A hydraulic pump operates on positive displacement, where a confined fluid is subjected to pressure using a reciprocating or rotary action. The pump's driving force is supplied by a prime mover, such as an electric motor, internal combustion engine, human labor (Figure 1), or compressed air (Figure 2), which drives the impeller, gear (Figure 3), or vane to create a flow of fluid within the pump's housing.

A hydraulic pump’s mechanical action creates a vacuum at the pump’s inlet, which allows atmospheric pressure to force fluid into the pump. The drawn in fluid creates a vacuum at the inlet chamber, which allows the fluid to then be forced towards the outlet at a high pressure.

The different types of pumps (i.e., gear, vane, and piston) utilize different mechanisms to create fluid flow and pressure.
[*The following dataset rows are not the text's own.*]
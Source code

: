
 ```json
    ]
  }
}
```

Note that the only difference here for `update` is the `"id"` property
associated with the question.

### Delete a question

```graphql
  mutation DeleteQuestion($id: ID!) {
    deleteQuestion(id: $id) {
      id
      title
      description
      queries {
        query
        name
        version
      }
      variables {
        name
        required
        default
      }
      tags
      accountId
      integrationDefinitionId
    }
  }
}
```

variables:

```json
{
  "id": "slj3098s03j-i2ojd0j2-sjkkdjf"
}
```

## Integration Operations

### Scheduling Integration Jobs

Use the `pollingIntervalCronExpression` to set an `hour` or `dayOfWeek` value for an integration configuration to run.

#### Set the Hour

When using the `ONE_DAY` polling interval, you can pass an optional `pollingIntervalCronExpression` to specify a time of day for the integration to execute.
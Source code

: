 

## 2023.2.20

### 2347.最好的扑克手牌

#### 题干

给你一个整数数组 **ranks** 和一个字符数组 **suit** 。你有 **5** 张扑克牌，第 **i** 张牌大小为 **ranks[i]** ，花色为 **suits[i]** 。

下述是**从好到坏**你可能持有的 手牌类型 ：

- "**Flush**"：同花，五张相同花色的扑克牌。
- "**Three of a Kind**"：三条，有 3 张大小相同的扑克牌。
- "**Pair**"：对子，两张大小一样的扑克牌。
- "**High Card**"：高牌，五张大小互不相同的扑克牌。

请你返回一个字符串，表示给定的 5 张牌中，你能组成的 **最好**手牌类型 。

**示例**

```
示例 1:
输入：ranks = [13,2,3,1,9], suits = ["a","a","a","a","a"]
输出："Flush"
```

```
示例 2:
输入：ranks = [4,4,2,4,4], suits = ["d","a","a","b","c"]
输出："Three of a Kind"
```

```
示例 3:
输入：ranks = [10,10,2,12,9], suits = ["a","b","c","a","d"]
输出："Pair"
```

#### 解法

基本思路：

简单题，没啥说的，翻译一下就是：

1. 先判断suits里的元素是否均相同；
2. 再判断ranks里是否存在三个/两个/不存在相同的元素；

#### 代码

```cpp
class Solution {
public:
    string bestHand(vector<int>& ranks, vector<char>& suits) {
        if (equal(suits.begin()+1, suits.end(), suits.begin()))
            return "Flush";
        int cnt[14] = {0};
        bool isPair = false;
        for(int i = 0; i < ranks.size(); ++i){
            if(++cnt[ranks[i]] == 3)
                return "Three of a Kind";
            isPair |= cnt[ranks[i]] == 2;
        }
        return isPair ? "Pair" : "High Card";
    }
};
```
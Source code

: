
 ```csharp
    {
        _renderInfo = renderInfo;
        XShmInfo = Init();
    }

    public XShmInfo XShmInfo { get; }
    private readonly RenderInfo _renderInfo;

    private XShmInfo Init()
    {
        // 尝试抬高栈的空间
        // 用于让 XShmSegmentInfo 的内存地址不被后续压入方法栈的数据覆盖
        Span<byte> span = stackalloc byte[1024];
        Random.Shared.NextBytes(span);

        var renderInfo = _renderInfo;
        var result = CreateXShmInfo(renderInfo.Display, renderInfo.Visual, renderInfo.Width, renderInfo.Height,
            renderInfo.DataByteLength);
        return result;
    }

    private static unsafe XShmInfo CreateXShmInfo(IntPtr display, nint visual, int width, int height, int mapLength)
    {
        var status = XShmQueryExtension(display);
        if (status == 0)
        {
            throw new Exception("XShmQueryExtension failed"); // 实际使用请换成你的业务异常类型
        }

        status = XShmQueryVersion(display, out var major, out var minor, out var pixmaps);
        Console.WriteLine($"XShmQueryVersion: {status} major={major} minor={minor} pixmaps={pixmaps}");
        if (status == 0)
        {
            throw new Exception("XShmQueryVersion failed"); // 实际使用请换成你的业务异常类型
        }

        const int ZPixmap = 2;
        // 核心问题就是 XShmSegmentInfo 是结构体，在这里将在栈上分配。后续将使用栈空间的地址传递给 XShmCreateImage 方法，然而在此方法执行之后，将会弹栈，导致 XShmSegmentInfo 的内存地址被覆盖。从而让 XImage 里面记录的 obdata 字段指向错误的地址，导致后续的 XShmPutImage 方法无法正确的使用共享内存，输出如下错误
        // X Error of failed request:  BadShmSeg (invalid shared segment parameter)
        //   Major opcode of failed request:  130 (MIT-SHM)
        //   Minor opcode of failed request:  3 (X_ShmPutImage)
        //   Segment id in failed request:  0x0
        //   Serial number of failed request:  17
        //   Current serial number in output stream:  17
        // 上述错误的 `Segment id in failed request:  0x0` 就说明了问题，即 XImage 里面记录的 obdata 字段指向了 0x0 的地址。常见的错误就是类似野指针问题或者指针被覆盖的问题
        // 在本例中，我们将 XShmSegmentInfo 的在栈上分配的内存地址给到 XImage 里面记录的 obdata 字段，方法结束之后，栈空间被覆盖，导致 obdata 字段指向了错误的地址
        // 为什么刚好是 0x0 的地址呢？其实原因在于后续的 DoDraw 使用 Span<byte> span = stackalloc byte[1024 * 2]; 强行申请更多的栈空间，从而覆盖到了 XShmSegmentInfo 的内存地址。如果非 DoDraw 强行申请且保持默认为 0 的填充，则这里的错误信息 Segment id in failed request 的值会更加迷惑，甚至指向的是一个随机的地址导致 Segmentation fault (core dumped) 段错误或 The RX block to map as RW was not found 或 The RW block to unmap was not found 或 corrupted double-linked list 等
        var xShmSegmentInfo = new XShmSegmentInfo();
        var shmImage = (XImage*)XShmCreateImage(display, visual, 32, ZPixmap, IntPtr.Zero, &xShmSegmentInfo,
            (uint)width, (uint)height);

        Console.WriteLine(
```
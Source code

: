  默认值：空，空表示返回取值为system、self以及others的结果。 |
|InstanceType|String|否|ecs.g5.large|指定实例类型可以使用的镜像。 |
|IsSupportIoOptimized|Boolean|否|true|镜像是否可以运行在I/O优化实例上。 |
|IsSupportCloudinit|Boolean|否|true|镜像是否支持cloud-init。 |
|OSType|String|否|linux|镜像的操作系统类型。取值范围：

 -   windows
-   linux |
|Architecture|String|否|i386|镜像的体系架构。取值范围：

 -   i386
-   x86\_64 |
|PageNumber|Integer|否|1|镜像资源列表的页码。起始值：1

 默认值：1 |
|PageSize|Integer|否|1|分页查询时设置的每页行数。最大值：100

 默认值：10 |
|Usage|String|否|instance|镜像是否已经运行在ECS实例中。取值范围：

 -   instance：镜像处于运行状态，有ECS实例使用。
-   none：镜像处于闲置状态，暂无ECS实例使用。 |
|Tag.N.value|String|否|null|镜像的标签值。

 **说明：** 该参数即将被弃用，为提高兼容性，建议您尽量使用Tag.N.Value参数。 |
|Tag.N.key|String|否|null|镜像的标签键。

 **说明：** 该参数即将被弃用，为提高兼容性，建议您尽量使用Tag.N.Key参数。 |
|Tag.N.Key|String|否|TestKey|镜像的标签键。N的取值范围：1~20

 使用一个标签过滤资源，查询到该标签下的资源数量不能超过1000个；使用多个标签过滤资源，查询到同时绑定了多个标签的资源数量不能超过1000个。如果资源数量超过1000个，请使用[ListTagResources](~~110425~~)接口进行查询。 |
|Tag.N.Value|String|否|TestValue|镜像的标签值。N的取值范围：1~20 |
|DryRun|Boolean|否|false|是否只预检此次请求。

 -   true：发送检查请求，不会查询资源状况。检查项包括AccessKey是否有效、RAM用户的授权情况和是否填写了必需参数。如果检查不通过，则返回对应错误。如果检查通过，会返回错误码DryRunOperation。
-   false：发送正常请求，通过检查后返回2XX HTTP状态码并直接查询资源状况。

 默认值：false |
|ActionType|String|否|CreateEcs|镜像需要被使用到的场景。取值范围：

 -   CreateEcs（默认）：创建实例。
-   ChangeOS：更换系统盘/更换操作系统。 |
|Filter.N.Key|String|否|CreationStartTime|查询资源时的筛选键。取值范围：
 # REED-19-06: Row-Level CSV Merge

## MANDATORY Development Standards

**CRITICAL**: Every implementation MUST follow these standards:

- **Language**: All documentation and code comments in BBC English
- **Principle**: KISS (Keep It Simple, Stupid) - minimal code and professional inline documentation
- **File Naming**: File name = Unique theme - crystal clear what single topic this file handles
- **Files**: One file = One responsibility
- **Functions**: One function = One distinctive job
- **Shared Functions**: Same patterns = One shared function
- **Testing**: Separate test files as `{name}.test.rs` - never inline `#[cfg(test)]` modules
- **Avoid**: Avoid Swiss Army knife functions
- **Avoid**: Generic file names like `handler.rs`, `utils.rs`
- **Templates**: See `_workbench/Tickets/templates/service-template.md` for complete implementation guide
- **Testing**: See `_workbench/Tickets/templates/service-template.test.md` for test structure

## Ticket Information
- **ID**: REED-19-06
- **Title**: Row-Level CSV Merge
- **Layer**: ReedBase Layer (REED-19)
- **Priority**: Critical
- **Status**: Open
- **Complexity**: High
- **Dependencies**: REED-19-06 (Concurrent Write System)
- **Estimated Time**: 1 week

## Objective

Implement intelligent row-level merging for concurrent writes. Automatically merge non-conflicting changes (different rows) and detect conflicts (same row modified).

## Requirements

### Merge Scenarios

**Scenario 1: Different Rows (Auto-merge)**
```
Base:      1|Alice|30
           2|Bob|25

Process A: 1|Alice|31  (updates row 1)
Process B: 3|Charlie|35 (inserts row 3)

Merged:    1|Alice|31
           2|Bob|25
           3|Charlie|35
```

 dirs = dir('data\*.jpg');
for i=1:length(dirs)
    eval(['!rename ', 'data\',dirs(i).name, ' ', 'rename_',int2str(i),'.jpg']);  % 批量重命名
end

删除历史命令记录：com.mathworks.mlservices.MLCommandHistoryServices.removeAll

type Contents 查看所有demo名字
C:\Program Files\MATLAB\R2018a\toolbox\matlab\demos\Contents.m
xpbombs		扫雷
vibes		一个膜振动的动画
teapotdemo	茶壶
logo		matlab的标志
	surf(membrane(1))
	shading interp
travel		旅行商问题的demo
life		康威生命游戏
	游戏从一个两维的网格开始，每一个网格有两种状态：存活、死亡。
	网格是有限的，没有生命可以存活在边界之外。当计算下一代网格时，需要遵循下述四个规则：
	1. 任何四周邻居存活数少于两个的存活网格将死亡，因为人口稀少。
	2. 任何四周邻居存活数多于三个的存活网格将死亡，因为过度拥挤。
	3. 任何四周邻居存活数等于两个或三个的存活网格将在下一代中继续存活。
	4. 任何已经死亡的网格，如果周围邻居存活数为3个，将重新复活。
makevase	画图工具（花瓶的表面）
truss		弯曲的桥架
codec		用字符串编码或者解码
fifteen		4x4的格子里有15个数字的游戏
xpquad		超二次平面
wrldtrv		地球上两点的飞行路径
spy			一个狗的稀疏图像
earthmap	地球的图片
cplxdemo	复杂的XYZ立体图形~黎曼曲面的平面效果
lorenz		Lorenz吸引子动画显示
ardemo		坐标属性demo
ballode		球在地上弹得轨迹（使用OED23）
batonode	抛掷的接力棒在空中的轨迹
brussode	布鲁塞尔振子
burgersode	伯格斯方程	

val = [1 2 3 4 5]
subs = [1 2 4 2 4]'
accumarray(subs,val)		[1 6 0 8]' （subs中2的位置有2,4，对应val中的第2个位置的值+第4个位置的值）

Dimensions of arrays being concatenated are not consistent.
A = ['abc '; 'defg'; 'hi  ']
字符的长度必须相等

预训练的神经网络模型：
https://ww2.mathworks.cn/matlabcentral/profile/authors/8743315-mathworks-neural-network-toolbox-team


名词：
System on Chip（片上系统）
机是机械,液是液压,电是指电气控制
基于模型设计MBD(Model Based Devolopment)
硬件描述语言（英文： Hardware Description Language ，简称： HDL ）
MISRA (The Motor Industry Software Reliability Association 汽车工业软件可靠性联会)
• Gear pump: Two meshing gears rotate in opposite directions, creating chambers that expand and contract, which generates fluid flow and pressure.
• Vane pump: Vanes are pushed outwards by centrifugal force and pushed back into the rotor as they move past the pump inlet and outlet, generating fluid flow and pressure.
• Piston pump: A piston is moved back and forth within a cylinder, creating chambers of varying size that draw in and compress fluid, generating fluid flow and pressure.

A hydraulic pump's performance is determined by the size and shape of the pump's internal chambers, the speed at which the pump operates, and the power supplied to the pump. Hydraulic pumps use an incompressible fluid, usually petroleum oil or a food-safe alternative, as the working fluid. The fluid must have lubrication properties and be able to operate at high temperatures. The type of fluid used may depend on safety requirements, such as fire resistance or food preparation.